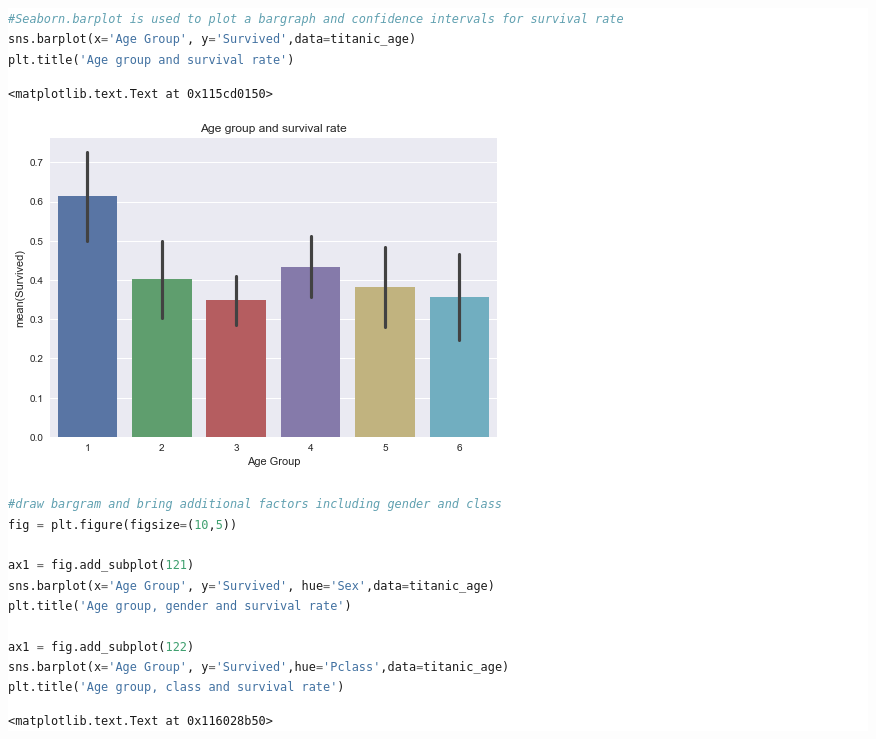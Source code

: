
```python
#Seaborn.barplot is used to plot a bargraph and confidence intervals for survival rate
sns.barplot(x='Age Group', y='Survived',data=titanic_age)
plt.title('Age group and survival rate')
```




    <matplotlib.text.Text at 0x115cd0150>




![png](/images/Titanic_Investigation_files/Titanic_Investigation_46_1.png)



```python
#draw bargram and bring additional factors including gender and class
fig = plt.figure(figsize=(10,5)) 

ax1 = fig.add_subplot(121)
sns.barplot(x='Age Group', y='Survived', hue='Sex',data=titanic_age)
plt.title('Age group, gender and survival rate')

ax1 = fig.add_subplot(122)
sns.barplot(x='Age Group', y='Survived',hue='Pclass',data=titanic_age)
plt.title('Age group, class and survival rate')
```




    <matplotlib.text.Text at 0x116028b50>



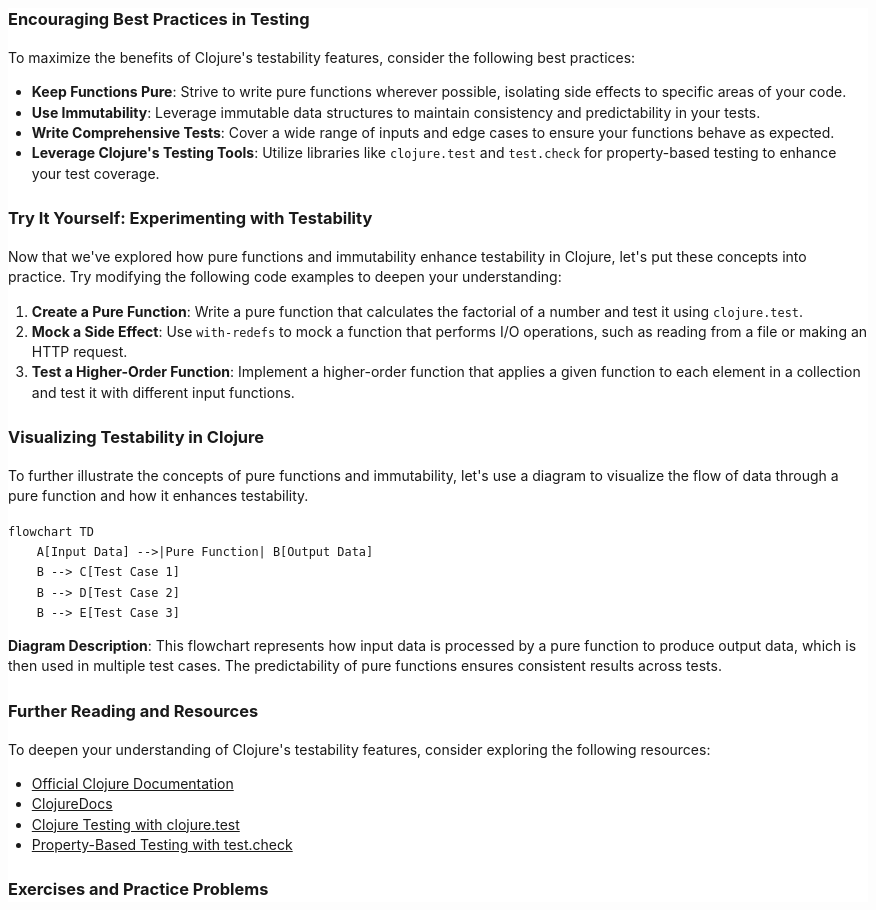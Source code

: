 ### Encouraging Best Practices in Testing

To maximize the benefits of Clojure's testability features, consider the following best practices:

- **Keep Functions Pure**: Strive to write pure functions wherever possible, isolating side effects to specific areas of your code.
- **Use Immutability**: Leverage immutable data structures to maintain consistency and predictability in your tests.
- **Write Comprehensive Tests**: Cover a wide range of inputs and edge cases to ensure your functions behave as expected.
- **Leverage Clojure's Testing Tools**: Utilize libraries like `clojure.test` and `test.check` for property-based testing to enhance your test coverage.

### Try It Yourself: Experimenting with Testability

Now that we've explored how pure functions and immutability enhance testability in Clojure, let's put these concepts into practice. Try modifying the following code examples to deepen your understanding:

1. **Create a Pure Function**: Write a pure function that calculates the factorial of a number and test it using `clojure.test`.
2. **Mock a Side Effect**: Use `with-redefs` to mock a function that performs I/O operations, such as reading from a file or making an HTTP request.
3. **Test a Higher-Order Function**: Implement a higher-order function that applies a given function to each element in a collection and test it with different input functions.

### Visualizing Testability in Clojure

To further illustrate the concepts of pure functions and immutability, let's use a diagram to visualize the flow of data through a pure function and how it enhances testability.

```mermaid
flowchart TD
    A[Input Data] -->|Pure Function| B[Output Data]
    B --> C[Test Case 1]
    B --> D[Test Case 2]
    B --> E[Test Case 3]
```

**Diagram Description**: This flowchart represents how input data is processed by a pure function to produce output data, which is then used in multiple test cases. The predictability of pure functions ensures consistent results across tests.

### Further Reading and Resources

To deepen your understanding of Clojure's testability features, consider exploring the following resources:

- [Official Clojure Documentation](https://clojure.org/reference/documentation)
- [ClojureDocs](https://clojuredocs.org/)
- [Clojure Testing with clojure.test](https://clojure.github.io/clojure/clojure.test-api.html)
- [Property-Based Testing with test.check](https://github.com/clojure/test.check)

### Exercises and Practice Problems
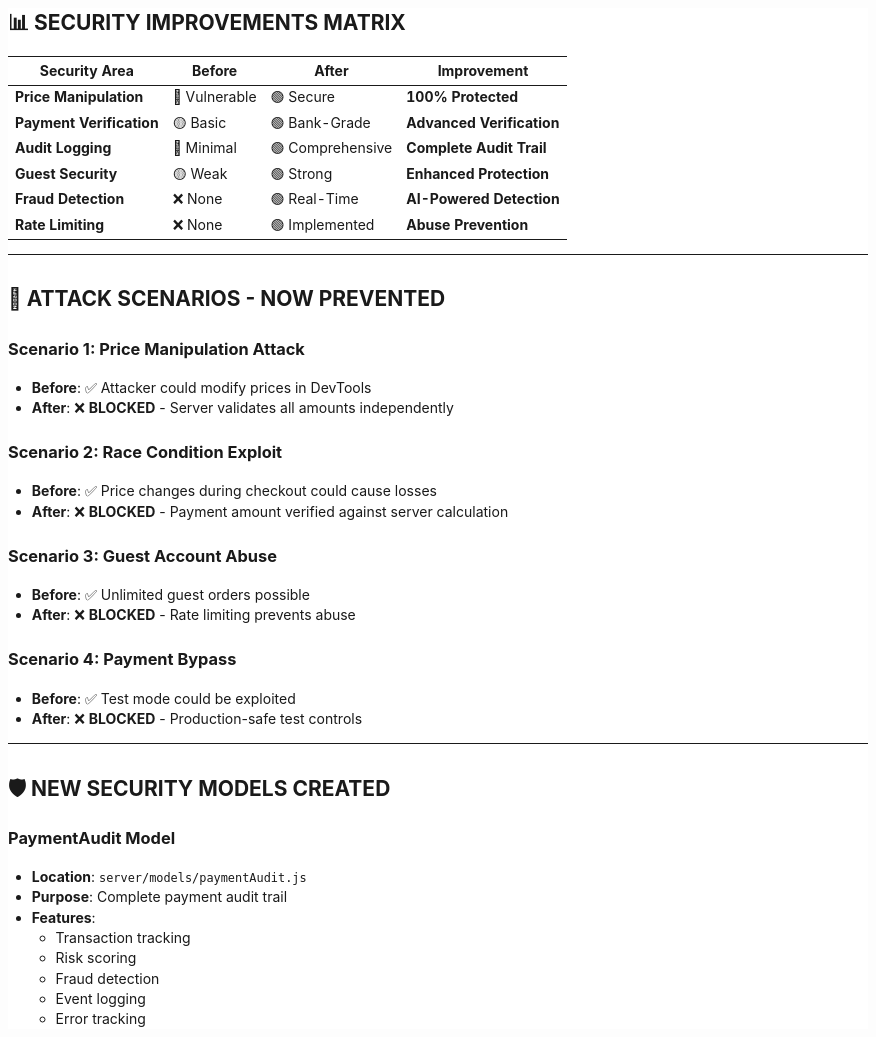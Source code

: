 
## 📊 **SECURITY IMPROVEMENTS MATRIX**

| Security Area | Before | After | Improvement |
|---------------|--------|-------|-------------|
| **Price Manipulation** | 🔴 Vulnerable | 🟢 Secure | **100% Protected** |
| **Payment Verification** | 🟡 Basic | 🟢 Bank-Grade | **Advanced Verification** |
| **Audit Logging** | 🔴 Minimal | 🟢 Comprehensive | **Complete Audit Trail** |
| **Guest Security** | 🟡 Weak | 🟢 Strong | **Enhanced Protection** |
| **Fraud Detection** | ❌ None | 🟢 Real-Time | **AI-Powered Detection** |
| **Rate Limiting** | ❌ None | 🟢 Implemented | **Abuse Prevention** |

---

## 🎯 **ATTACK SCENARIOS - NOW PREVENTED**

### **Scenario 1: Price Manipulation Attack**
- **Before**: ✅ Attacker could modify prices in DevTools
- **After**: ❌ **BLOCKED** - Server validates all amounts independently

### **Scenario 2: Race Condition Exploit**
- **Before**: ✅ Price changes during checkout could cause losses
- **After**: ❌ **BLOCKED** - Payment amount verified against server calculation

### **Scenario 3: Guest Account Abuse**
- **Before**: ✅ Unlimited guest orders possible
- **After**: ❌ **BLOCKED** - Rate limiting prevents abuse

### **Scenario 4: Payment Bypass**
- **Before**: ✅ Test mode could be exploited
- **After**: ❌ **BLOCKED** - Production-safe test controls

---

## 🛡️ **NEW SECURITY MODELS CREATED**

### **PaymentAudit Model**
- **Location**: `server/models/paymentAudit.js`
- **Purpose**: Complete payment audit trail
- **Features**: 
  - Transaction tracking
  - Risk scoring
  - Fraud detection
  - Event logging
  - Error tracking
=====
- **ACTIVITY**
Which lines of the data hold the string "predictability"? Return each of them.

- **RESULT OF THIS TASK**
- **Use Immutability**: Leverage immutable data structures to maintain consistency and predictability in your tests.
**Diagram Description**: This flowchart represents how input data is processed by a pure function to produce output data, which is then used in multiple test cases. The predictability of pure functions ensures consistent results across tests.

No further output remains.